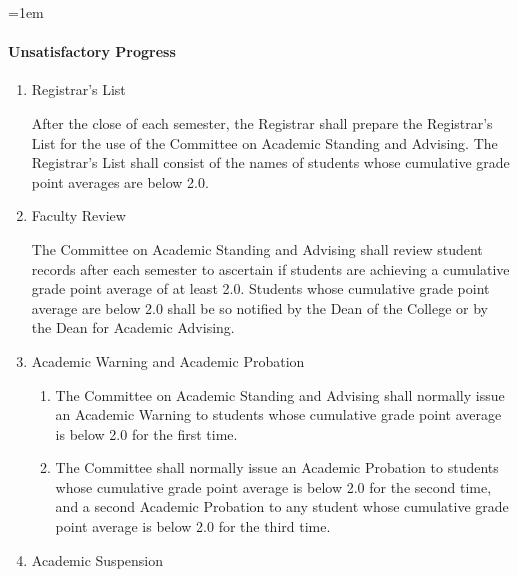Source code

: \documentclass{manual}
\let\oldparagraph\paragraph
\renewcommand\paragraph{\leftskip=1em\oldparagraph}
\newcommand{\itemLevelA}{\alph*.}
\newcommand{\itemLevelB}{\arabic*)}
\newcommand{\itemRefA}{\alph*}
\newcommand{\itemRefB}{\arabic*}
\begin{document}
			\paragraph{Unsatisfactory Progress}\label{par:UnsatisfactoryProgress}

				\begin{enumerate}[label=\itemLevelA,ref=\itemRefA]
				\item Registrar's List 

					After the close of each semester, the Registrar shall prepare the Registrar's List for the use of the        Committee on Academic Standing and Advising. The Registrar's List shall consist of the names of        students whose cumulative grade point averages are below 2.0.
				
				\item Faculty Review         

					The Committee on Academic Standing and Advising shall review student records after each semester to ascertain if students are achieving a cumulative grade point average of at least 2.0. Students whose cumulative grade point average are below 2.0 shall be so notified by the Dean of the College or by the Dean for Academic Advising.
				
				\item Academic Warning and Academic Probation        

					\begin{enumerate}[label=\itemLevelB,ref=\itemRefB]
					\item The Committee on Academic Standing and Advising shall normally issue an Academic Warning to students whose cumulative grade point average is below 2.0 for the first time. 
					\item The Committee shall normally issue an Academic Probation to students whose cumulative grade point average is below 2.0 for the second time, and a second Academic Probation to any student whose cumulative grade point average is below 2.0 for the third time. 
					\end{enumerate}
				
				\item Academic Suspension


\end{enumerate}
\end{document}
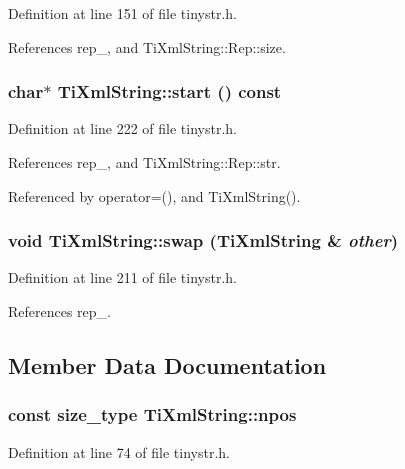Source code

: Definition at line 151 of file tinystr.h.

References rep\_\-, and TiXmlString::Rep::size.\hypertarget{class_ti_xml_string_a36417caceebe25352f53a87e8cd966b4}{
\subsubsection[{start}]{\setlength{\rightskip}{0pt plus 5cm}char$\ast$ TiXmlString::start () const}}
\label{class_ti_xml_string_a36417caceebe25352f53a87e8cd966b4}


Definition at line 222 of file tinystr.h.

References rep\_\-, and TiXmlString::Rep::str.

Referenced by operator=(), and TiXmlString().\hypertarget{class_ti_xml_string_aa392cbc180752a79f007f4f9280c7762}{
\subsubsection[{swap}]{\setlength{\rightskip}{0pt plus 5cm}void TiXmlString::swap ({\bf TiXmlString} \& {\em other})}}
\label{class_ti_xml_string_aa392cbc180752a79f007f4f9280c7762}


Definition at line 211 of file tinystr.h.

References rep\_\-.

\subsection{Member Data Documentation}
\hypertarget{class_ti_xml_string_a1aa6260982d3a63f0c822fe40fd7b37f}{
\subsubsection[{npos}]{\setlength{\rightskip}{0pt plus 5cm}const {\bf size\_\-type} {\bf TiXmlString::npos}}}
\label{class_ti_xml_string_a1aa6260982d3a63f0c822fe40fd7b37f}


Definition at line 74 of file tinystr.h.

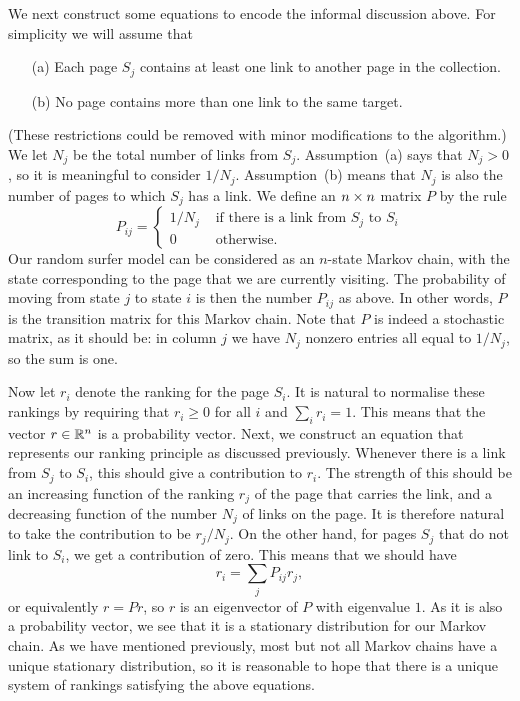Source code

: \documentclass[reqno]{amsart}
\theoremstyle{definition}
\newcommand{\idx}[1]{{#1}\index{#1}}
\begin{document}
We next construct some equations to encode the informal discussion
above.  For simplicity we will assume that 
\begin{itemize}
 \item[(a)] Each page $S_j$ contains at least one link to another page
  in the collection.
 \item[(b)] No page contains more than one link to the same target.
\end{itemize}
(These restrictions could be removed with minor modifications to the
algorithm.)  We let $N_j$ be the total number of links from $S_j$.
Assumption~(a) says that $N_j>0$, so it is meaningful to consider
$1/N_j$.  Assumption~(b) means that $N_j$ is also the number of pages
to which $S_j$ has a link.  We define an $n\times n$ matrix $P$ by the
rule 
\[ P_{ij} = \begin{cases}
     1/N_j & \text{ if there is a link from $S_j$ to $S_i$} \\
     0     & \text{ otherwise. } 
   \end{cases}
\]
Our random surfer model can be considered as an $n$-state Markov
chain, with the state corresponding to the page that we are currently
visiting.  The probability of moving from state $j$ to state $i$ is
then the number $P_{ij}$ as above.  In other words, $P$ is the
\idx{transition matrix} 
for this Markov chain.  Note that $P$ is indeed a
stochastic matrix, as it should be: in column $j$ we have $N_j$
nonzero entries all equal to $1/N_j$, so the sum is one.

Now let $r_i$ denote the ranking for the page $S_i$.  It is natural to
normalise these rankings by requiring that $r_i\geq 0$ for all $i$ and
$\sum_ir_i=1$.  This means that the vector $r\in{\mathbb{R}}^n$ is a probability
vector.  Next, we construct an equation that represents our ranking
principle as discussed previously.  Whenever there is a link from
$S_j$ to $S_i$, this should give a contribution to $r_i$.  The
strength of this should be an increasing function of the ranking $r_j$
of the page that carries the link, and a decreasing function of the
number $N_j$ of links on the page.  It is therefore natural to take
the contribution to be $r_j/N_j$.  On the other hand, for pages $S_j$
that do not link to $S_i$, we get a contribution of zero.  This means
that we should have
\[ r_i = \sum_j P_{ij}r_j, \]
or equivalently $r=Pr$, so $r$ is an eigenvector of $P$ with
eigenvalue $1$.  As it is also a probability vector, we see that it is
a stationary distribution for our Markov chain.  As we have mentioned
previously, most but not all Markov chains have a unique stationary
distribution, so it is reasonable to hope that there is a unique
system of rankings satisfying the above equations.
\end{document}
○ ○ ○ ○ ○ ○ ○
== Work item ==
The lines above that hold "List" are the result; show every one of them.

== Result below ==
				\item Registrar's List 
					After the close of each semester, the Registrar shall prepare the Registrar's List for the use of the        Committee on Academic Standing and Advising. The Registrar's List shall consist of the names of        students whose cumulative grade point averages are below 2.0.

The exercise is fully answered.